Overall, the African digital media reported higher levels of advertising revenue than Latin American and South-east Asian digital media, with advertising contributing around 29 per cent of incomes for the African media in 2019, falling to 26 per cent in 2020. The top tier digital media on the continent was also found to be earning more for smaller audiences – measured as page views – than equivalent media in Latin America and South-east Asia.

However, the African entrepreneurs had the most limited financial records with around half unable to identify their total revenues or revenue sources. Those that shared financial details were also benefitting from a lower proportion of grants than digital media elsewhere, at 16 per cent of revenue in 2019. However, during the Covid-19 pandemic, the grants to African media rose, to account for more than 19 per cent of revenues in 2020.
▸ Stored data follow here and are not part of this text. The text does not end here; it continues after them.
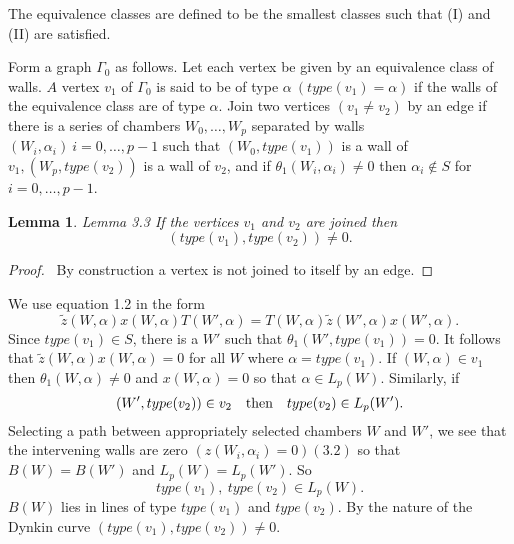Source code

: \documentclass{memo-l}
\newtheorem{lemma}[theorem]{Lemma}
\theoremstyle{definition}
\theoremstyle{remark}
\numberwithin{section}{chapter}
\numberwithin{equation}{chapter}
\begin{document}
\noindent
The equivalence classes are defined to be the smallest classes such that
(I) and (II) are satisfied.

   Form a graph ${\Gamma}_{0}$ as follows.  Let each vertex be given by an
equivalence class of walls.  $A$ vertex $v_{1}$ of ${\Gamma}_{0}$ is said
to be of type ${\alpha} \ (type(v_{1})={\alpha})$ if the walls of the
equivalence class are of type ${\alpha}$.  Join two vertices $(v_{1}\ne
v_{2})$ by an edge if there is a series of chambers $W_{0},\ldots ,W_{p}$
separated by walls $(W_{i},{\alpha}_{i}) \ i = 0,\ldots ,p-1$ such that
$(W_{0},type(v_{1}))$ is a wall of $v_{1}, (W_{p},type(v_{2}))$ is a wall
of $v_{2}$, and if ${\theta}_{1}(W_{i},{\alpha}_{i})\ne 0$ then
${\alpha}_{i} {\notin} S$ for $i = 0,\ldots ,p-1$.

\medskip

\begin{lemma}{Lemma 3.3} If the vertices $v_{1}$ and $v_{2}$ are joined
then $$(type(v_{1}),type(v_{2}))\ne 0.$$
\end{lemma}

\medpagebreak

\begin{proof} \ By construction a vertex is not joined to itself by an
edge.
\end{proof}

\medpagebreak

   We use equation 1.2 in the form
$$
\tilde {z} (W,{\alpha})x(W,{\alpha})T(W',{\alpha}) = T(W,{\alpha})\tilde z
(W',{\alpha})x(W',{\alpha}).
$$
Since $type(v_{1})  \in  S$, there is a $W'$ such that
${\theta}_{1}(W',type(v_{1}))=0$.  It follows that $\tilde z(W,{\alpha})x(W,{\alpha})=0$
for all $W$ where ${\alpha} = type(v_{1})$.  If
$(W,{\alpha})  \in  v_{1}$ then ${\theta}_{1}(W,{\alpha})\ne 0$ and
$x(W,{\alpha}) = 0$ so that ${\alpha}  \in  L_{p}(W)$.  Similarly, if
$$(W',type(v_{2}))  \in  v_{2} \quad \hbox{then}\quad  type(v_{2})  \in  L_{p}(W').$$
Selecting a path between appropriately selected chambers $W$ and $W'$, we
see that the intervening walls are zero $(z(W_{i},{\alpha}_{i}) = 0) (3.2)$
so that $B(W) = B(W')$ and $L_{p}(W) = L_{p}(W')$.  So $$type(v_{1}),\
type(v_{2})  \in  L_{p}(W).$$  $B(W)$ lies in lines of type $type(v_{1})$
and $type(v_{2})$.  By the nature of the Dynkin curve
$(type(v_{1}),type(v_{2})) \ne 0$.

{\medskip}
\end{document}
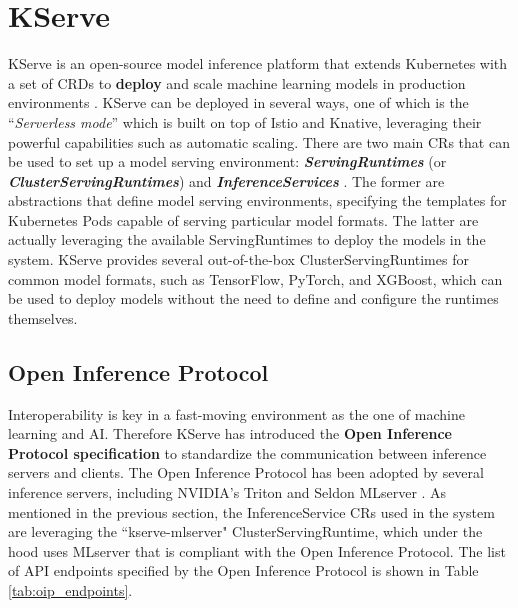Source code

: 
\section{KServe}
\label{sec:kserve}

KServe is an open-source model inference platform that extends Kubernetes with a set of CRDs to \textbf{deploy} and scale machine learning models in production environments \cite{kserve_docs}.
KServe can be deployed in several ways, one of which is the ``\textit{Serverless mode}'' which is built on top of Istio and Knative, leveraging their powerful capabilities such as automatic scaling. 
There are two main CRs that can be used to set up a model serving environment: \textit{\textbf{ServingRuntimes}} (or \textit{\textbf{ClusterServingRuntimes}}) and \textit{\textbf{InferenceServices}} \cite{krateo_docs}.
The former are abstractions that define model serving environments, specifying the templates for Kubernetes Pods capable of serving particular model formats. 
The latter are actually leveraging the available ServingRuntimes to deploy the models in the system.  
KServe provides several out-of-the-box ClusterServingRuntimes for common model formats, such as TensorFlow, PyTorch, and XGBoost, which can be used to deploy models without the need to define and configure the runtimes themselves.

\subsection{Open Inference Protocol}

Interoperability is key in a fast-moving environment as the one of machine learning and AI. 
Therefore KServe has introduced the \textbf{Open Inference Protocol specification} to standardize the communication between inference servers and clients. 
The Open Inference Protocol has been adopted by several inference servers, including NVIDIA's Triton and Seldon MLserver \cite{kserve_oip}.
As mentioned in the previous section, the InferenceService CRs used in the system are leveraging the ``kserve-mlserver" ClusterServingRuntime, which under the hood uses MLserver that is compliant with the Open Inference Protocol.
The list of API endpoints specified by the Open Inference Protocol is shown in Table \ref{tab:oip_endpoints}.

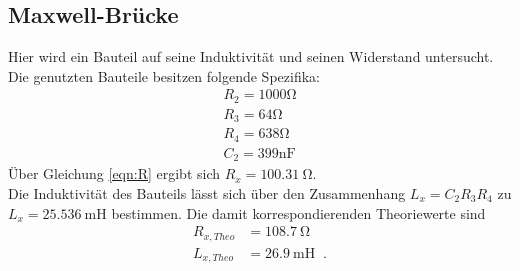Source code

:     \subsection{Maxwell-Brücke}
        Hier wird ein Bauteil auf seine Induktivität und seinen Widerstand untersucht. Die genutzten Bauteile besitzen folgende Spezifika:
        \begin{align*}
          R_2=1000\si{\ohm}\\
          R_3 = 64 \si{\ohm}\\
          R_4 = 638 \si{\ohm}\\
          C_2 = 399 \si{\nano\farad}
        \end{align*}
        Über Gleichung \ref{eqn:R} ergibt sich $R_x=\SI{100.31}{\ohm}$.\\
        Die Induktivität des Bauteils lässt sich über den Zusammenhang $L_x=C_2 R_3 R_4$ zu $L_x=\SI{25.536}{\milli\henry}$ bestimmen.
        Die damit korrespondierenden Theoriewerte sind
        \begin{align*}
            R_{x, Theo} &= \SI{108.7}{\ohm}\\
            L_{x, Theo} &= \SI{26.9}{\milli\henry}\; \; \text{.}
          \end{align*}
Stephen King of Luminate said: “This report demonstrates the vital role that grant funding is playing in supporting digital media organizations through this pivotal moment of change. This is not about funding without end – it’s about helping a vibrant new generation of media entrepreneurs to evolve their business models so they can build pathways to sustainability while continuing to produce important journalism in the public interest.”

The researchers also investigated the staffing structures at the media outlets and found that those who employed a staff member to drive revenue earned six to nine times more revenue in 2019 than those who didn’t. Similarly, media with a dedicated tech or innovation lead reported three times higher revenue.

However, fewer of Africa’s digital entrepreneurs were women, at 13 per cent, than in other regions, with 32 per cent of the founders of the companies studied worldwide being women. But this proportion still represented a far greater role for women in media ownership than exists in the mainstream media, where the ownership by women is as low as one per cent.